I went as a volunteer from the IYCN, with Saahas (a Bangalore based NGO, that deals with waste management and reduction), for the Sunfeast World 10k Run, held in Bangalore, on the 31st of May, 2009. No, we didn’t go to run the race. We went instead, with the common aim of ensuring that the event was a zero-waste event.

The event was highly publicized, with The Times of India being the print media partner and Kingfisher being the ‘good times partner’. Procam was the organizer of the event. The event was held to raise money for some 60 odd NGOs in India. There were 23,000 registered participants, apart from a stifling crowd of onlookers who had come to pass their Sunday afternoon.

While everybody in Bangalore is celebrating the success of the event, allow me to enlighten you on the excuse for a waste disposal system, that the event had.

There were about four hired young boys as cleaners for the entire stadium. I was able to find only about five dustbins, after much searching.

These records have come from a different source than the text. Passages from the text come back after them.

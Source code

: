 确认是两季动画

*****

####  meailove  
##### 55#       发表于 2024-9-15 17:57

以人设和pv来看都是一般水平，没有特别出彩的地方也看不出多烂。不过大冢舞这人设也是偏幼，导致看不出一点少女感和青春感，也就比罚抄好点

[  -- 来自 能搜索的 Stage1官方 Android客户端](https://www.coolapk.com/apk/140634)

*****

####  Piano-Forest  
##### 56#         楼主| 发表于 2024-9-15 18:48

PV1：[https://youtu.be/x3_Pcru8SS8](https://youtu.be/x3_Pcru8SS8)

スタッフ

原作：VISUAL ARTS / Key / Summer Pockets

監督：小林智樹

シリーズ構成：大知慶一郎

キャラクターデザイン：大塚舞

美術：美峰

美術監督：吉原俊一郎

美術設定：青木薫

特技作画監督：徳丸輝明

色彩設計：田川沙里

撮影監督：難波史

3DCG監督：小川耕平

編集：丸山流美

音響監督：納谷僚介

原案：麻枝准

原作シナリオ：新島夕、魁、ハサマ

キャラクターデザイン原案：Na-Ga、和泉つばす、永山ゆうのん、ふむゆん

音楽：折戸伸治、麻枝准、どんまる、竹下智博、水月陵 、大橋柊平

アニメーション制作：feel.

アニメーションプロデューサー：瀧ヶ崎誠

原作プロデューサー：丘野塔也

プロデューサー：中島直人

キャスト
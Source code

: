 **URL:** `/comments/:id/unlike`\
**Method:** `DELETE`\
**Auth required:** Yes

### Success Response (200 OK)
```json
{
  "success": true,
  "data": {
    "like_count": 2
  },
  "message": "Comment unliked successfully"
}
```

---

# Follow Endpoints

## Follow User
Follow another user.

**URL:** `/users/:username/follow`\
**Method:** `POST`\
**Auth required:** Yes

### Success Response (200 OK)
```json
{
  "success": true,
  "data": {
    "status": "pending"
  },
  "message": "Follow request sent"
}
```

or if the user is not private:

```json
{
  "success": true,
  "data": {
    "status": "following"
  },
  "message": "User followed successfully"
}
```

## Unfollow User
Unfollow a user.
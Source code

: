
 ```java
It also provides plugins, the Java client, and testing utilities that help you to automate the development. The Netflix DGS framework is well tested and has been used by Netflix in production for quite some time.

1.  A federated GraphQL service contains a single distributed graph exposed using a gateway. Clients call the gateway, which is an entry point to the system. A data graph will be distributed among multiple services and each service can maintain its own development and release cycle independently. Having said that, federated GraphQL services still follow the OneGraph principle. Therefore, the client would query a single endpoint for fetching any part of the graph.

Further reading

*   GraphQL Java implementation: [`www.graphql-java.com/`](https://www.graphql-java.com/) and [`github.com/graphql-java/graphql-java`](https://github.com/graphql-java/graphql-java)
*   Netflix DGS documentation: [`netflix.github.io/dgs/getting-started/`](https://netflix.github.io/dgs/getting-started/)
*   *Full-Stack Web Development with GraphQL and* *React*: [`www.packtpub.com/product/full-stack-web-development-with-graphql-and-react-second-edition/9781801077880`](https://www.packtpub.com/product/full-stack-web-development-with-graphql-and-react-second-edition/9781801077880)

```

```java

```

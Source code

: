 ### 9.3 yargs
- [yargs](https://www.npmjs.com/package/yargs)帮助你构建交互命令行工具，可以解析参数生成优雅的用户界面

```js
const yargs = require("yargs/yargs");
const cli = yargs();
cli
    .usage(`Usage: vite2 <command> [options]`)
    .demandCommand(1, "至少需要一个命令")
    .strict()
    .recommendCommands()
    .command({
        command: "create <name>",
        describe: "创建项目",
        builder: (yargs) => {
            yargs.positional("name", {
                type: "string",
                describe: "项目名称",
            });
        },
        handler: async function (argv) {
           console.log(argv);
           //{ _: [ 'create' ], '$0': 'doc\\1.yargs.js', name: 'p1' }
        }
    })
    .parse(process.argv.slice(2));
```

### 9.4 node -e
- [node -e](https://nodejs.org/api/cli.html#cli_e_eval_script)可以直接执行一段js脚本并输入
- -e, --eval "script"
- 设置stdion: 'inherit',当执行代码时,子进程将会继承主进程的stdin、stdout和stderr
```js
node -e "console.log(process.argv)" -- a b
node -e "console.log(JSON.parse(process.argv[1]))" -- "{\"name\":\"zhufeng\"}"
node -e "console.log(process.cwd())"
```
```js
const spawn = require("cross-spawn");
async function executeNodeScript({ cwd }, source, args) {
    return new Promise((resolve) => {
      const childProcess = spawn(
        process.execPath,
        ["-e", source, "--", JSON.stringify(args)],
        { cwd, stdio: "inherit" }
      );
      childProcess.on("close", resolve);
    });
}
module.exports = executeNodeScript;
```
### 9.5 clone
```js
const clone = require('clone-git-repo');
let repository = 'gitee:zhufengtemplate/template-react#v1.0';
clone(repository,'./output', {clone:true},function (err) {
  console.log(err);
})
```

Kingfisher water was flowing through the Kanteerva Stadium- the water, packed in handy little pocket sized bottles, was free and uninhibited. If my mother was at the event, I know she would have stuffed as many bottles as would fit in my pockets, so that she can carry the cute things in her handbag when she goes shopping. There were several people like my mother at the event, hoarding up as many of the Pet bottles as possible. If they weren’t hoarding, they were taking a sip of water or pouring it on themselves to beat the heat… and then tossing the bottles all over the place.

The volunteers from Saahas, IYCN and the MS Ramaiah Institute here, were the only ones responsible for trying to keep the event clean, and having waste recycled. The twenty of us brought about thirty of our own bins. We ensured that waste was segregated and all the Kingfisher water bottles were sent for recycling. Our collection of Pet bottles amounted to around 800 kgs (80,000 bottles). Other waste contributed 400 kgs.

With all its social motivations, a clean Bangalore, was just not on the agenda of the event’s namma Bengaluru plan. I've been told that the situation was even worse last year. We were the last to leave the stadium that day, and if not for us volunteers who cleaned up the place, the organizers of the next event to be held at the stadium, would have probably had to do so.

One may think this is a municipal issue, or an issue of the organizers of the event. One may even argue that we deprived the rag pickers who would definitely have come scavenging for waste, once the stadium had quietened down. Yes, the stadium would have been cleaned up, some how, before the next event. We didn’t need to leave our homes at 5am, to be there by 6am and finally leave the stadium only by 12pm.

But we did it, in the hopes of being able to educate this highly developed Bangalore, on the value of reducing and recycling our waste. I can promise you one thing- climate change will be a priority of the Sunfeast World 10k Run organizers (and Kingfisher, if you want to pick a bone), next year.